» Stored data entries
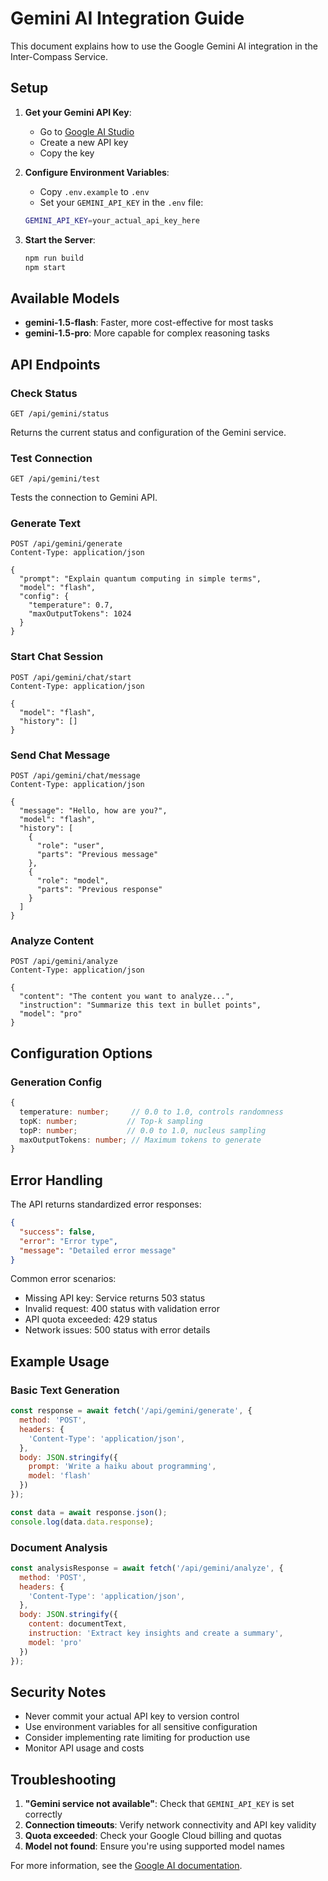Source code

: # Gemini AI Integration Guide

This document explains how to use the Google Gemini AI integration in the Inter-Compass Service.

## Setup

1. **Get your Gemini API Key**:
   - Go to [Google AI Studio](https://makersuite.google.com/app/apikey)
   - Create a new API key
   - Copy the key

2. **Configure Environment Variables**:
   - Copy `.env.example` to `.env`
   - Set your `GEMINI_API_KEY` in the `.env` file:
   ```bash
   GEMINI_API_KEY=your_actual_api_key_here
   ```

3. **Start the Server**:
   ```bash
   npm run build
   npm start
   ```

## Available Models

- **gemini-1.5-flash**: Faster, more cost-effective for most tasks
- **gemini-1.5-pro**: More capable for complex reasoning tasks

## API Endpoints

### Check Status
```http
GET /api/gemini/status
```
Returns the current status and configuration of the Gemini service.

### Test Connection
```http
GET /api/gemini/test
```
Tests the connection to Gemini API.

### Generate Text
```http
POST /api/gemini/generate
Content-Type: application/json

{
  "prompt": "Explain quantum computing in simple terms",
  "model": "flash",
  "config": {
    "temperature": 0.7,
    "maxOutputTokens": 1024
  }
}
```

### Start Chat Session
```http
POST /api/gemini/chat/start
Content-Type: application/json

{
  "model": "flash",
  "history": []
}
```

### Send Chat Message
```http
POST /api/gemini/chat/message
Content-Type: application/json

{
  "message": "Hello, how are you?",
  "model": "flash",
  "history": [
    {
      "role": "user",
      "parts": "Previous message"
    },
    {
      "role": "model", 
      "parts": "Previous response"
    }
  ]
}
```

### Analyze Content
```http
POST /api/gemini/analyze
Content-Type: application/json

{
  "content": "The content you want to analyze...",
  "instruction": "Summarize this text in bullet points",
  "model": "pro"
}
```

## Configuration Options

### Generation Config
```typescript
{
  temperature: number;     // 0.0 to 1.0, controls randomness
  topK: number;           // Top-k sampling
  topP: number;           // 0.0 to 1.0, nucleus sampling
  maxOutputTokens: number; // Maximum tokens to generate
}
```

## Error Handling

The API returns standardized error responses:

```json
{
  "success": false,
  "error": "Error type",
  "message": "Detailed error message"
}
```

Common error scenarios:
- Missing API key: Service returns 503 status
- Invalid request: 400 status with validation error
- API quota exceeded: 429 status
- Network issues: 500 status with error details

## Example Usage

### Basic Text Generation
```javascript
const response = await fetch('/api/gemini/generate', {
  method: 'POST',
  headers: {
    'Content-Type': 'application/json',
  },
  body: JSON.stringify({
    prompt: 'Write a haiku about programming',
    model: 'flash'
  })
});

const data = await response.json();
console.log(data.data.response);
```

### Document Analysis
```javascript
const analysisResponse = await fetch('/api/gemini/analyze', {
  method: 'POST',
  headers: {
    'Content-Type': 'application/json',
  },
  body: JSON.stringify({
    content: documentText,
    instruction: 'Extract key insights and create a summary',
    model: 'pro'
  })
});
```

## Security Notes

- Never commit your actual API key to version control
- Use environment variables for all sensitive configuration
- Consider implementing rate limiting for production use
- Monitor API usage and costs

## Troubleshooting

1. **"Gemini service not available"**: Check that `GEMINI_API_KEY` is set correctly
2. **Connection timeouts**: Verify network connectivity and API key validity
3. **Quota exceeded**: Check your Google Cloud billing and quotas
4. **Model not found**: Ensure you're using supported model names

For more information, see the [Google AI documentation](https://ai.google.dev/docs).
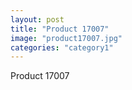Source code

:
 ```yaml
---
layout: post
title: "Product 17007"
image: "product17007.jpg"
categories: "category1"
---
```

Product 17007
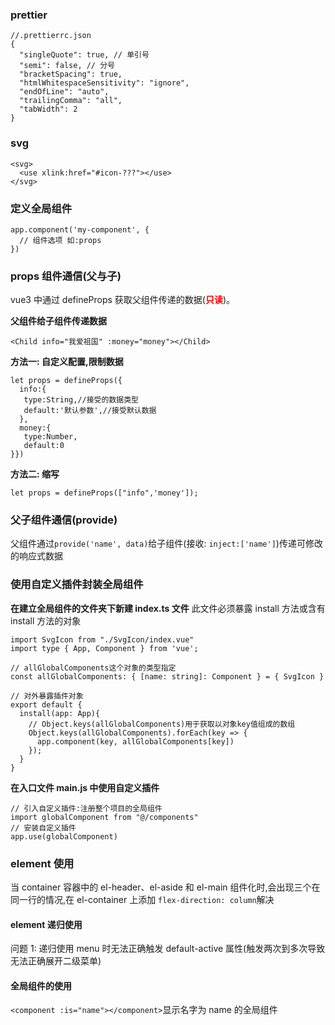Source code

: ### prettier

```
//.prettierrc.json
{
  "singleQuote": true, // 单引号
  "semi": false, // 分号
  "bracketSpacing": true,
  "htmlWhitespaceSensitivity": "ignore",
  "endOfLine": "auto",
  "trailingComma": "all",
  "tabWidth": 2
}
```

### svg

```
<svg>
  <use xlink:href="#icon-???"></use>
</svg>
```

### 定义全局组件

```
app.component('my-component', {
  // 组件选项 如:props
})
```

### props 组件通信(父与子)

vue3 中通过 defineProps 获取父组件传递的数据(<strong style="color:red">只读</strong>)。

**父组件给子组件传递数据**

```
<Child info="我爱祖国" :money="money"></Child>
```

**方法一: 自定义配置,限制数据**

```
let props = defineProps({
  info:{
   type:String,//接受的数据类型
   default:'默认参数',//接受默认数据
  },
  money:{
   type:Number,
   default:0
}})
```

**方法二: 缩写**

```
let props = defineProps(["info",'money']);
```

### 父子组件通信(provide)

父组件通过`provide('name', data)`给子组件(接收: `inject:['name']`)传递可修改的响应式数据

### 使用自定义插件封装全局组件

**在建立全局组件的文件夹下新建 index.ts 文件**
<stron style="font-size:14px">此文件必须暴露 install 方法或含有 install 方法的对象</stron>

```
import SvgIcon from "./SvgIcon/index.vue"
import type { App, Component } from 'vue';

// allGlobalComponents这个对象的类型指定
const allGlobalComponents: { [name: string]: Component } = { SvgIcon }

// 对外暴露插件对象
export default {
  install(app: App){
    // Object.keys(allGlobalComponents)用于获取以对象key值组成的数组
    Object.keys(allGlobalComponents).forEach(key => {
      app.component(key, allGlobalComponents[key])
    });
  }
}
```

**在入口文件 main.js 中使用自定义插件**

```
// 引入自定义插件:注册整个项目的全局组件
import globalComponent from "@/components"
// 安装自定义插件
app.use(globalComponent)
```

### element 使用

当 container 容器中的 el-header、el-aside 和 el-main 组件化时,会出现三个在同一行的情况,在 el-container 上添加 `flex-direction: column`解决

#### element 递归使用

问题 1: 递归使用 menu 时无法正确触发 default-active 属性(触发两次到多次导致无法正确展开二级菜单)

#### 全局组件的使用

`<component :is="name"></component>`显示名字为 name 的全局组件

» YOUR ASSIGNMENT
Among the entries, how many lines include the word "install"? Answer with only the number.

» OUTPUT BELOW
2